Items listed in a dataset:
• • • • • • •
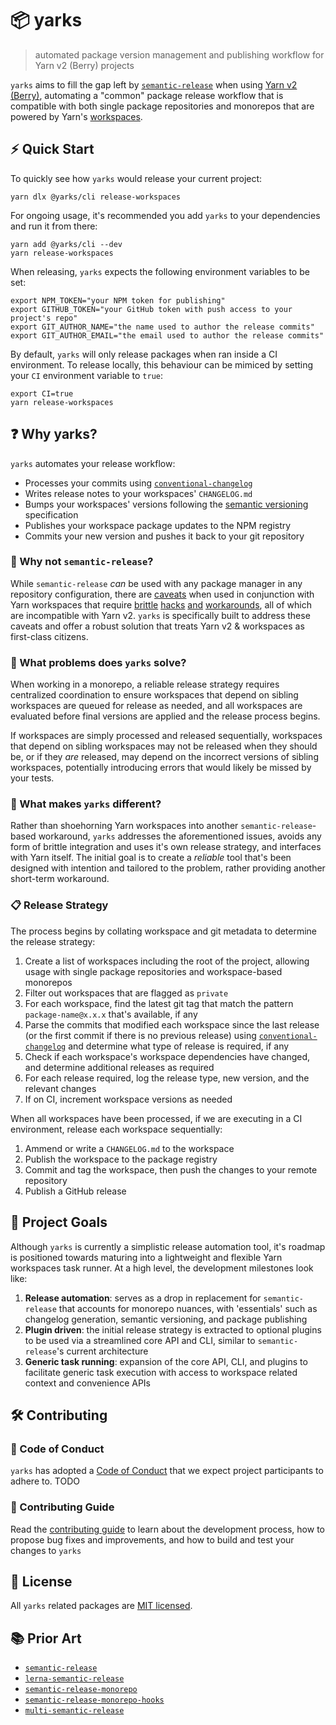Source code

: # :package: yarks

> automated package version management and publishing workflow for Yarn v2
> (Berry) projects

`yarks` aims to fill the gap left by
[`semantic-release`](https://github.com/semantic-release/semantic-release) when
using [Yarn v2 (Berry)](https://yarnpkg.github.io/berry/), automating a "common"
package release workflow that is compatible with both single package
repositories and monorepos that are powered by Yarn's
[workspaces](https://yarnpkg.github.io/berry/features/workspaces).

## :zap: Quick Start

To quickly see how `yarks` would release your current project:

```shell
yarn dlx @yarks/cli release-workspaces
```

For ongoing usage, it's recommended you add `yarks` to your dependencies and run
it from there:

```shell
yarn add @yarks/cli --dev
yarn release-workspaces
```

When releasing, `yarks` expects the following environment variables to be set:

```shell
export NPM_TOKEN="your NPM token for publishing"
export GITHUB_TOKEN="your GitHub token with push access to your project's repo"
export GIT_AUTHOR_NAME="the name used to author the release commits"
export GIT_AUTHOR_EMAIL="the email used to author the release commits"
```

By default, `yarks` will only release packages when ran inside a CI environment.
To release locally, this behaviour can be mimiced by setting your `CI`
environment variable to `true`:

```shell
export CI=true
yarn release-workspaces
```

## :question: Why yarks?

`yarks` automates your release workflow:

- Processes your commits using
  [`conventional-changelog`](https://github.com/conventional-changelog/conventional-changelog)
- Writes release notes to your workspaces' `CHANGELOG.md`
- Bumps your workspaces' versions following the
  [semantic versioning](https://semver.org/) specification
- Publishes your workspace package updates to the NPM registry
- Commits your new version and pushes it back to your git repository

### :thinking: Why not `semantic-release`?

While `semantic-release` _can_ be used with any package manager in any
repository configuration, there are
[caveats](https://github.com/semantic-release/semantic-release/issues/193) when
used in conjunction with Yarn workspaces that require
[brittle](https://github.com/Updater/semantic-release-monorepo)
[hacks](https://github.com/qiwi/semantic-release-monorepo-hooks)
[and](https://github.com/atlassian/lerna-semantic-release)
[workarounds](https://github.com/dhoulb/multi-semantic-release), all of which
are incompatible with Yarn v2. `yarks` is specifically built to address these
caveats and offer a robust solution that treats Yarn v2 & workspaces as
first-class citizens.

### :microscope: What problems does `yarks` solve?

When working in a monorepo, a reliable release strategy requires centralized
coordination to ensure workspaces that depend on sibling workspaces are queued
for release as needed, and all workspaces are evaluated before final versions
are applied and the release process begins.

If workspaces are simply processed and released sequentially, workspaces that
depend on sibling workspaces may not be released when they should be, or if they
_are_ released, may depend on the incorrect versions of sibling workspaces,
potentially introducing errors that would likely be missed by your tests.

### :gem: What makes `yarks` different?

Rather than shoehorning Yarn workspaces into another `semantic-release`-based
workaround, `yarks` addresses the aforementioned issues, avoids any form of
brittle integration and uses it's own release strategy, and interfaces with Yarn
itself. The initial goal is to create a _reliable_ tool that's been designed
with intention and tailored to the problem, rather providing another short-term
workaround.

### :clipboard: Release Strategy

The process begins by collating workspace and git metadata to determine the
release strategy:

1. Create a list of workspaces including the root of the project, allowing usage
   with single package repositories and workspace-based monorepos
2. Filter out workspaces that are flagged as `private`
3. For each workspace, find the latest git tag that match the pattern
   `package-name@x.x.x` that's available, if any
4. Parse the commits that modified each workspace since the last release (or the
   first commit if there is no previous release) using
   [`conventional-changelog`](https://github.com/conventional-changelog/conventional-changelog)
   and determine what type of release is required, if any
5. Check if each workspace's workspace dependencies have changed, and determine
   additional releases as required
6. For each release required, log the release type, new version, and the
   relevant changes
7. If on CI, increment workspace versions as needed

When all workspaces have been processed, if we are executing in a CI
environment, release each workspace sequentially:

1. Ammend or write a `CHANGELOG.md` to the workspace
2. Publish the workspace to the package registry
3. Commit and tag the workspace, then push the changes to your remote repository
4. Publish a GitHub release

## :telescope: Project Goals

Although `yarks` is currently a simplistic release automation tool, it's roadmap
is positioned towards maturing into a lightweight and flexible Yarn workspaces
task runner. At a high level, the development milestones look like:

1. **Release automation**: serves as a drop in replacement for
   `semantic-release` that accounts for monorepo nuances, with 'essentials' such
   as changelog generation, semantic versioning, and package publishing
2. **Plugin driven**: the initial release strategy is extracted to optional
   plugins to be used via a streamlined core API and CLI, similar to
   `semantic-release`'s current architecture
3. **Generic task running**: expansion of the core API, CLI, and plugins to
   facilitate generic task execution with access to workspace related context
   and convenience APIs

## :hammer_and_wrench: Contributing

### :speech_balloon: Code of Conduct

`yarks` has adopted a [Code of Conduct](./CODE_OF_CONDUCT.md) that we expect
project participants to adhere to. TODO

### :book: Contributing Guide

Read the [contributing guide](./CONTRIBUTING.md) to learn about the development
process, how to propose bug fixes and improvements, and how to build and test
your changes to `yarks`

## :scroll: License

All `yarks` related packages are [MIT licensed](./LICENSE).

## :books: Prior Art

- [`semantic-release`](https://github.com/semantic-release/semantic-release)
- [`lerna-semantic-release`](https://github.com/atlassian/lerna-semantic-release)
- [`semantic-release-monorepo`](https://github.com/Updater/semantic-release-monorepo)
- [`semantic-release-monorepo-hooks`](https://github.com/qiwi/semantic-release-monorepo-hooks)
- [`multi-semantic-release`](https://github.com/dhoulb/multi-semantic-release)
• • • • • • •
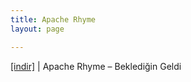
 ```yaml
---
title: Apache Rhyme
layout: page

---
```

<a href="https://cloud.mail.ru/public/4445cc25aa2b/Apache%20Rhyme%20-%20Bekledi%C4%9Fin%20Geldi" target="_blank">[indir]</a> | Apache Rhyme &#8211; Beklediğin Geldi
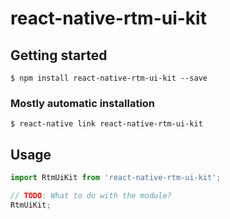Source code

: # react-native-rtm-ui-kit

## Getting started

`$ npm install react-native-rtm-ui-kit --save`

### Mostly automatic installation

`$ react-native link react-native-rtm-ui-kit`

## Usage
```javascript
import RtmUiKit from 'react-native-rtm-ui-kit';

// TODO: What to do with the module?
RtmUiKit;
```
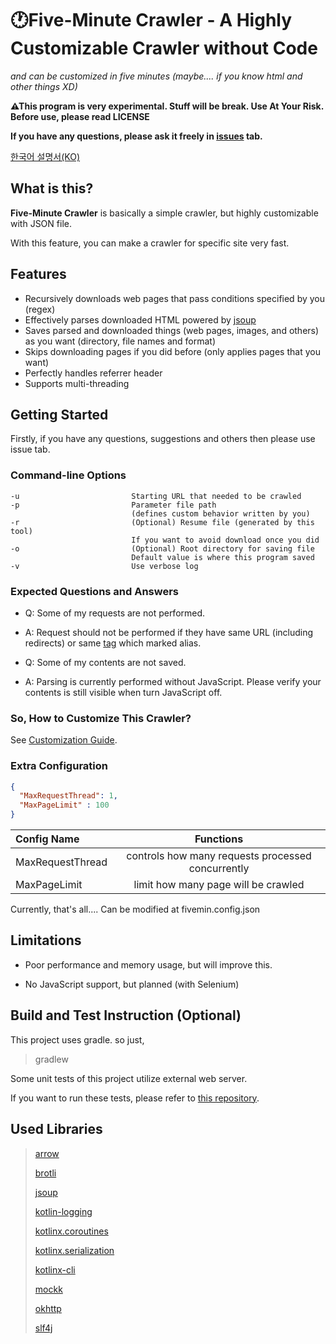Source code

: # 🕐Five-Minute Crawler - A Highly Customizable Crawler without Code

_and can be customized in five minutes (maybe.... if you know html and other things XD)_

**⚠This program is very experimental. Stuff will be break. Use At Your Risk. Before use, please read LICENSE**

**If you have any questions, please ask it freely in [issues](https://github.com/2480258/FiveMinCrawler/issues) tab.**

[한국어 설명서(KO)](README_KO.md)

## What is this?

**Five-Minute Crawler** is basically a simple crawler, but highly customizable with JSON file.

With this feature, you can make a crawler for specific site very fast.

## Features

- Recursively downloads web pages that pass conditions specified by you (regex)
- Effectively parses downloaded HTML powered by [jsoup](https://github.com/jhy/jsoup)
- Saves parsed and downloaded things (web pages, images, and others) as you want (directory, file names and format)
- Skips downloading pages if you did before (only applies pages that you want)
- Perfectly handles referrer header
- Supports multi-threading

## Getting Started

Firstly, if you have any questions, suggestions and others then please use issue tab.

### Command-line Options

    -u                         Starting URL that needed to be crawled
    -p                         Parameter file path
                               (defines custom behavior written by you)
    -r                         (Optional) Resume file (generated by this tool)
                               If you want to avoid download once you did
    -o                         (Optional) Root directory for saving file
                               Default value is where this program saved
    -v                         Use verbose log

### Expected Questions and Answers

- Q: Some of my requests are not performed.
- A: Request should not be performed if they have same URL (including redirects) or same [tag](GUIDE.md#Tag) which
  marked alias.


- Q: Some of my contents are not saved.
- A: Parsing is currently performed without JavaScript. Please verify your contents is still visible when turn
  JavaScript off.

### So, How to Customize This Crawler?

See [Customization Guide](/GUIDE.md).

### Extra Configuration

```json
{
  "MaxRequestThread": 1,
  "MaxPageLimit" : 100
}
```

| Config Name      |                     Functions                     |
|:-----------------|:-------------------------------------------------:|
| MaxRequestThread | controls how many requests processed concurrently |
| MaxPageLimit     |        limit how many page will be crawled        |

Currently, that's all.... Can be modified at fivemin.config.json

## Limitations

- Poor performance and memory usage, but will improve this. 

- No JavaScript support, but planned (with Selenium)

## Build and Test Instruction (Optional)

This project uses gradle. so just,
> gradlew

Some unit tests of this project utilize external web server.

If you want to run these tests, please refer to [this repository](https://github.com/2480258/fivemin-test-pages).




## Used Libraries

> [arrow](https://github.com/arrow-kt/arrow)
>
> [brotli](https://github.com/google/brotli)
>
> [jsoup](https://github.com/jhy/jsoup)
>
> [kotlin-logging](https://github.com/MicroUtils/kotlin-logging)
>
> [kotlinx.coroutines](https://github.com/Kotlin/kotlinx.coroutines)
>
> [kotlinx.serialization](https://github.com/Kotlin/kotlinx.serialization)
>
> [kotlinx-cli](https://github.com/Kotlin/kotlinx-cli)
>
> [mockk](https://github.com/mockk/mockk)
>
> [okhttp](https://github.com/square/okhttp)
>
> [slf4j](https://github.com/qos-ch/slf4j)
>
• • • • • • •
Line count for the word "required": work out how many lines of the data above include it, and reply with that number alone.

# WRITTEN SOLUTION
3